The walls of the old iron bathtub rise around her, white and smutted. It is early Tuesday morning, 30 August 1983, and Stacey is getting ready for the funeral of her last grandfather, her mother's father, Harry Conroy.

She lies in the bath, staring down at herself, lost in contemplation of the way the water has split her in two. There is the upper part of her: her knees, her chest and her head, of course, mustn't forget her unseen head; this is the tanned, air-breathing part. Then there is the other part, the bigger part by mass, her back, her bum, her feet and halfway up her calves: the pallid, aquatic part.

She lies there, a little shaky. She is fourteen years old and they are burying her grandfather, the man who stepped in when Mo was incarcerated, who for eight years has been a solid presence in her life. But she is fascinated, none the less, by the way she can will this change in her nature, transforming parts of herself by lowering and raising them in the water.

She dips her hand in, slowly, watching her fingers tilt as they enter this other world. It looks as though her fingers are broken. She knows this is refraction because they have been doing this in class. Light entering water changes course. Light always takes the quickest path, and water, being dense, is slow compared to air. So light changes direction, bends, seeking the quickest way through the water. Light is clever.

Her body is too gross a thing, too meaty and massive, to finesse the water this way. It lumbers through air and water the same, insensate, especially now that the bath has cooled to blood heat. Her fingers can barely detect the difference between the air and the water – only this
little tingle as her skin passes from one medium into the other. This trembling line like a blade held sensually, edge on, to the skin.

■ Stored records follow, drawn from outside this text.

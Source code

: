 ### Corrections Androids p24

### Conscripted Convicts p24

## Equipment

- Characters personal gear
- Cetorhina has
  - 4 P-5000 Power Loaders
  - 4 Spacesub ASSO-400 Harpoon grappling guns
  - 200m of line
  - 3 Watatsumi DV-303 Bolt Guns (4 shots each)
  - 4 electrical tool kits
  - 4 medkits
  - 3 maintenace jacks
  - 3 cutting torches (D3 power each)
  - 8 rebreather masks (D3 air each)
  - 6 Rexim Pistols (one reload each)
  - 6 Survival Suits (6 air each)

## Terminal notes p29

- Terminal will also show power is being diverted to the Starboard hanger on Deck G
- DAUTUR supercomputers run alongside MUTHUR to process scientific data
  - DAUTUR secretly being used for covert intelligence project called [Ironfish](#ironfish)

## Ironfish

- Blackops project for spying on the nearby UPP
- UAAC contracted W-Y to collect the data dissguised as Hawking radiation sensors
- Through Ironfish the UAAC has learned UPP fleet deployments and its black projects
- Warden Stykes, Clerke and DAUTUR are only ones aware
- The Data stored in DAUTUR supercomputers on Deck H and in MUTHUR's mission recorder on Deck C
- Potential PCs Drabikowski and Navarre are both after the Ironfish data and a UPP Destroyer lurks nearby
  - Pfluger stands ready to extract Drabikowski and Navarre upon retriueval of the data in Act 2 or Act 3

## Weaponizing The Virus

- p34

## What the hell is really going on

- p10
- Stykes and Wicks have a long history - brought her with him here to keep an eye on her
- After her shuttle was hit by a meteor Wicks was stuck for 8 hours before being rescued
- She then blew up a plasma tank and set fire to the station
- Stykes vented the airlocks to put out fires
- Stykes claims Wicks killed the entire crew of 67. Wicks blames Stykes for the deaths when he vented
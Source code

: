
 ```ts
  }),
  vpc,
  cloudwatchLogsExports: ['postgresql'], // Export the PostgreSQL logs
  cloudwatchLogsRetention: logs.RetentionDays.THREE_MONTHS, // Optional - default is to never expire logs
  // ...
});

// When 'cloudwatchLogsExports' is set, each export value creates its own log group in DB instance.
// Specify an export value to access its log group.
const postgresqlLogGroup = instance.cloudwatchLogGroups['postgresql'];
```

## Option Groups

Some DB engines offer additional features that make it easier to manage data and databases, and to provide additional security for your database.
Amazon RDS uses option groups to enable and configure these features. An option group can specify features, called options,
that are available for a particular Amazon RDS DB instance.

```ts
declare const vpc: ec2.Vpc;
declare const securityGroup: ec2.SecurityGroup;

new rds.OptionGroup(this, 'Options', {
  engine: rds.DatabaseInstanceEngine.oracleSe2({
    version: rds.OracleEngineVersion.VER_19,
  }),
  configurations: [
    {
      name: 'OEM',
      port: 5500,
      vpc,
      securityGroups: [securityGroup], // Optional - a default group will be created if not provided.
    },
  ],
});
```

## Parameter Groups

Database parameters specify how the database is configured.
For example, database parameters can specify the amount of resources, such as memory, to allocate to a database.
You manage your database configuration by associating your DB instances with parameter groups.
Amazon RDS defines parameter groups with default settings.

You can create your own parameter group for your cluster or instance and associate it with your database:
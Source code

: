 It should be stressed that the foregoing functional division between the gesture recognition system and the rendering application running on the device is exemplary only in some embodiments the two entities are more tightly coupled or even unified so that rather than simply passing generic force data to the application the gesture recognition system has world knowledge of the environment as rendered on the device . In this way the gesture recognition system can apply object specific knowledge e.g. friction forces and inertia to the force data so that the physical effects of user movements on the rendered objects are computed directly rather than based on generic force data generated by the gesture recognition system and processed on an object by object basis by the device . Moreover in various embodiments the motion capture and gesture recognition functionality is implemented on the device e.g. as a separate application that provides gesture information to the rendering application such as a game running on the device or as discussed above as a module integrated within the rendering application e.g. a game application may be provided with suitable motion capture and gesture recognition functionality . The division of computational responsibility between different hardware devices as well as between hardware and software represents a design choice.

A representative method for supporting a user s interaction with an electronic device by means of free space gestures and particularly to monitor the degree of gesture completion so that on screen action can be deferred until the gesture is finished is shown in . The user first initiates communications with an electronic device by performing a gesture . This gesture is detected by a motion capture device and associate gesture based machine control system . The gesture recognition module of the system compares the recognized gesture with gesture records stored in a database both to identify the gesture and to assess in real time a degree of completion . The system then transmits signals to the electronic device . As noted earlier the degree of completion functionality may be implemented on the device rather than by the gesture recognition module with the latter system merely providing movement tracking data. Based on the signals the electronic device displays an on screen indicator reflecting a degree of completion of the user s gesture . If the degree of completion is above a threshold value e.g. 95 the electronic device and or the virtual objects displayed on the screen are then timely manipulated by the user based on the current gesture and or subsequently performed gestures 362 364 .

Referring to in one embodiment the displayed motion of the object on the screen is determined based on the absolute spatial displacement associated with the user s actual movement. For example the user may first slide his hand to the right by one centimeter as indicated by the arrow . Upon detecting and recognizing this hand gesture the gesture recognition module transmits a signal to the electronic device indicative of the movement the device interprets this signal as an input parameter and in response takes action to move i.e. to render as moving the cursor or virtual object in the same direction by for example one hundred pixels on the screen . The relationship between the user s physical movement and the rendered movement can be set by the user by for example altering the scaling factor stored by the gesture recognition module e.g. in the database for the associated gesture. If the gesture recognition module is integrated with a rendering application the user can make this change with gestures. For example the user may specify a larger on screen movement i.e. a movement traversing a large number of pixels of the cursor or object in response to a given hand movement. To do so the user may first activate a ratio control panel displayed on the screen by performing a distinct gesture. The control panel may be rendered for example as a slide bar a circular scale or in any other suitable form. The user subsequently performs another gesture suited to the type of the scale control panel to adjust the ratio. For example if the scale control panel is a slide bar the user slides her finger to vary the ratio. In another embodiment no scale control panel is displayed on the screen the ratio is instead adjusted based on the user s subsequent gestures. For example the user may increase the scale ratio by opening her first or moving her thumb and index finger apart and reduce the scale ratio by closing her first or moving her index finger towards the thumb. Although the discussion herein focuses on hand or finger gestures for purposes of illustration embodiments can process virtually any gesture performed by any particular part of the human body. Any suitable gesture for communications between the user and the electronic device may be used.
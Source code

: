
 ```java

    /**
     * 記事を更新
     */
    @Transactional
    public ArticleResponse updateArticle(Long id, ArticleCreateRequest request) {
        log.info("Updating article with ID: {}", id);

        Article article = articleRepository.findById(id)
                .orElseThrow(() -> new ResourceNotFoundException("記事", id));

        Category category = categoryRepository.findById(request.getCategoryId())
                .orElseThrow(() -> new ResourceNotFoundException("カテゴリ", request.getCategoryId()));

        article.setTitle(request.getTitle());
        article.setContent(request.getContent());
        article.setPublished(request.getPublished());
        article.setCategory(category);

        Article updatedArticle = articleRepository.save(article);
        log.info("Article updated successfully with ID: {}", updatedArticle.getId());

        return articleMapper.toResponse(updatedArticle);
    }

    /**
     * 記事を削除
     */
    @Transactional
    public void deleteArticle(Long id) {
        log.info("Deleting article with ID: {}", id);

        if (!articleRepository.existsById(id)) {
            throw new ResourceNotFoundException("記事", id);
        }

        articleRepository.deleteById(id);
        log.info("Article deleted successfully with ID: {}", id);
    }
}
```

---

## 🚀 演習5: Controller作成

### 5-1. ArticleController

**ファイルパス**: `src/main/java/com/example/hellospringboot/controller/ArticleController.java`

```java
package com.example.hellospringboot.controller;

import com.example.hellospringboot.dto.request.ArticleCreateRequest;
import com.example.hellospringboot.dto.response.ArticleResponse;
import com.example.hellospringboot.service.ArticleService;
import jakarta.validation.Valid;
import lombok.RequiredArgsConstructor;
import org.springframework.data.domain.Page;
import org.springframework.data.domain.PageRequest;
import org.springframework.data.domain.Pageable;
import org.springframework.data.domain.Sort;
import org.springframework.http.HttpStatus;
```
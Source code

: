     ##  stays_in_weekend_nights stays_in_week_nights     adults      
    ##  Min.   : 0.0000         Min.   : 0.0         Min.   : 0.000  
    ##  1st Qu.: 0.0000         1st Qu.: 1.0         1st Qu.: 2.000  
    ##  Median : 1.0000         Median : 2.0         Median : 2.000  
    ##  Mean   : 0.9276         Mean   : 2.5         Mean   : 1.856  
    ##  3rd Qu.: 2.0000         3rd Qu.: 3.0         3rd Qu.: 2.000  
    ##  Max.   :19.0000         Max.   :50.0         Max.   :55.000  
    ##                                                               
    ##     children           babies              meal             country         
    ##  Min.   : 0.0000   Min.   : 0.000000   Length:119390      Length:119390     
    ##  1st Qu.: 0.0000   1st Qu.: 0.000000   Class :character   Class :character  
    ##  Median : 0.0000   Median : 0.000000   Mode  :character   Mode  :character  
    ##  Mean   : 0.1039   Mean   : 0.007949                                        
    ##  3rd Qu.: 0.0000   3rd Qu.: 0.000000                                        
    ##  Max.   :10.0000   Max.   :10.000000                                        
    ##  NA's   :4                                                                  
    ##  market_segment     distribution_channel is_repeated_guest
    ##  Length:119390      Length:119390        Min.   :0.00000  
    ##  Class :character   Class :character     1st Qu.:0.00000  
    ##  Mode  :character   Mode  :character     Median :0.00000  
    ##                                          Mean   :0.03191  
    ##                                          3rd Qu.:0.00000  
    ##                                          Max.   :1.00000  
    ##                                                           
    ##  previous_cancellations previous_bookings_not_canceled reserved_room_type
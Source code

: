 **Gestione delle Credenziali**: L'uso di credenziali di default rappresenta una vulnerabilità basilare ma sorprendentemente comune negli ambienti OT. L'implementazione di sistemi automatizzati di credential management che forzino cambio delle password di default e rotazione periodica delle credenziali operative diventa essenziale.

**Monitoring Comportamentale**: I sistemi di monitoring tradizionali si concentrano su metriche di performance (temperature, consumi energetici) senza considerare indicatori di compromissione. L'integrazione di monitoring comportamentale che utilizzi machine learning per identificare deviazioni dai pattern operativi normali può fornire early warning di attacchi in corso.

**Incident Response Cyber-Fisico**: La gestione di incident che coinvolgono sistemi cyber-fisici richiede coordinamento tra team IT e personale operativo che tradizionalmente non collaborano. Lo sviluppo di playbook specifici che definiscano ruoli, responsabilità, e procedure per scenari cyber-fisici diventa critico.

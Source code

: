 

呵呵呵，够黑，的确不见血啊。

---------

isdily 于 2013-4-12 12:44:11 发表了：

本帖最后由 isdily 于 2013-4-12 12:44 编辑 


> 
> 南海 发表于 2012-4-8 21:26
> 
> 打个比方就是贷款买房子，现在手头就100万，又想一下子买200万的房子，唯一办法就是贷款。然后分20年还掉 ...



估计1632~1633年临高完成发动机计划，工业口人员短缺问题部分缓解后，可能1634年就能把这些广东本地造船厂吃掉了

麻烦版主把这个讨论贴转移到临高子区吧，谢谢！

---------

Her mother calls: ‘Are you out of the bath yet, Stace?'

‘Hang on!' Stacey shakes out of her reverie and reaches for the soap. Her mum says she spends too much time in the bath. It is one of those things that mothers say, but today is not a day to argue.

Stacey remembers how when she was little, for a special treat, Mo would let the bathwater run until it reached all the way up to her neck. She remembers looking down and thinking: this blue-green thing. It seemed amazing that this swimmy alien body was actually attached to her head.

Her name is Stacey Conroy. This is the name on her birth certificate, her mother's maiden name, the name she goes by at school. She does not like the name, and in her TV work she does not have to use it.

Stacey appears in advertisements, and has been doing so, off and on, since she was about six years old. Money has not been a motivation; Harry's wrestling promotion has expanded through syndication to the point where the two suits he employed to run it full-time don't even bother taking a salary any more. Stacey's own stock options – Christmas and birthday gifts from her granddad, held in trust until her twenty-first – will see her through college and long beyond.

Deborah, her mum, has not been pushy, either. If anything she has tried too hard to manage her daughter's expectations, discouraging her keenness for the camera. The push has come from Stacey herself. She loves dressing up. She has grown up among costumes, among capes and masks, the whirr of sewing machines, the sour flop-sweat smell of trailers and toilets and dressing rooms. She knows, and can identify by smell, every one of a hundred different make-ups, alcohol rubs, unguents and deep-heat preparations; let loose among the caravans on fight night, she has been found, come evening's end, wrapped in bandages like a mummy, in sequinned gloves and a padded sparring helmet several tens of sizes too big for her four-year-old head, weeping
with frustration because she has got herself inextricably tangled in some visiting fighter's Stars and Stripes cape.